──────── DATA FOR ANALYSIS

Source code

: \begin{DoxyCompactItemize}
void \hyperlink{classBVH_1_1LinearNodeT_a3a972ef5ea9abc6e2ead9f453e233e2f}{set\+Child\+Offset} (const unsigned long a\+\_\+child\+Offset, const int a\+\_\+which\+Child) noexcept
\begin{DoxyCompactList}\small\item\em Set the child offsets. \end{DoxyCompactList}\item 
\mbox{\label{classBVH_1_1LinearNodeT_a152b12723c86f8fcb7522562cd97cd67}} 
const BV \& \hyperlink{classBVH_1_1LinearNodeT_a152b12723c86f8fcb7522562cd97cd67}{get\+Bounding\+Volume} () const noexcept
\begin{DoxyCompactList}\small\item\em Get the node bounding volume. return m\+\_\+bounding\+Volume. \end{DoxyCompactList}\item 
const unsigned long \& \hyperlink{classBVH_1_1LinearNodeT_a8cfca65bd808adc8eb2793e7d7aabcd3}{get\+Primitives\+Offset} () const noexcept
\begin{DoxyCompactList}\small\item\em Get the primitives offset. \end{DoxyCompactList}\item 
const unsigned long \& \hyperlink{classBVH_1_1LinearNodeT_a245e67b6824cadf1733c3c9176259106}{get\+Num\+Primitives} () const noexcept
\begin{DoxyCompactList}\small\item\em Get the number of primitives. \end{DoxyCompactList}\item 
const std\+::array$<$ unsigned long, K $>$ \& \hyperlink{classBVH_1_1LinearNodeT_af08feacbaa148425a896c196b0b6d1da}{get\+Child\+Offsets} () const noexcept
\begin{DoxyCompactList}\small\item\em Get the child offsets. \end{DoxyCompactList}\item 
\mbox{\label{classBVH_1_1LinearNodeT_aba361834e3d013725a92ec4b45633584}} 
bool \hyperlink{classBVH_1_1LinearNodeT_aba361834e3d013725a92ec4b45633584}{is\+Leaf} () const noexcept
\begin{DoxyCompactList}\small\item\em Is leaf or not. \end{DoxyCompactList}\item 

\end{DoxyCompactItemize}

────────────────

(REQUIREMENT) The full listing needs to be output again, exactly as it reads.

(COMPLETED TASK)
Source code

: \begin{DoxyCompactItemize}
void \hyperlink{classBVH_1_1LinearNodeT_a3a972ef5ea9abc6e2ead9f453e233e2f}{set\+Child\+Offset} (const unsigned long a\+\_\+child\+Offset, const int a\+\_\+which\+Child) noexcept
\begin{DoxyCompactList}\small\item\em Set the child offsets. \end{DoxyCompactList}\item 
\mbox{\label{classBVH_1_1LinearNodeT_a152b12723c86f8fcb7522562cd97cd67}} 
const BV \& \hyperlink{classBVH_1_1LinearNodeT_a152b12723c86f8fcb7522562cd97cd67}{get\+Bounding\+Volume} () const noexcept
\begin{DoxyCompactList}\small\item\em Get the node bounding volume. return m\+\_\+bounding\+Volume. \end{DoxyCompactList}\item 
const unsigned long \& \hyperlink{classBVH_1_1LinearNodeT_a8cfca65bd808adc8eb2793e7d7aabcd3}{get\+Primitives\+Offset} () const noexcept
\begin{DoxyCompactList}\small\item\em Get the primitives offset. \end{DoxyCompactList}\item 
const unsigned long \& \hyperlink{classBVH_1_1LinearNodeT_a245e67b6824cadf1733c3c9176259106}{get\+Num\+Primitives} () const noexcept
\begin{DoxyCompactList}\small\item\em Get the number of primitives. \end{DoxyCompactList}\item 
const std\+::array$<$ unsigned long, K $>$ \& \hyperlink{classBVH_1_1LinearNodeT_af08feacbaa148425a896c196b0b6d1da}{get\+Child\+Offsets} () const noexcept
\begin{DoxyCompactList}\small\item\em Get the child offsets. \end{DoxyCompactList}\item 
\mbox{\label{classBVH_1_1LinearNodeT_aba361834e3d013725a92ec4b45633584}} 
bool \hyperlink{classBVH_1_1LinearNodeT_aba361834e3d013725a92ec4b45633584}{is\+Leaf} () const noexcept
\begin{DoxyCompactList}\small\item\em Is leaf or not. \end{DoxyCompactList}\item 

\end{DoxyCompactItemize}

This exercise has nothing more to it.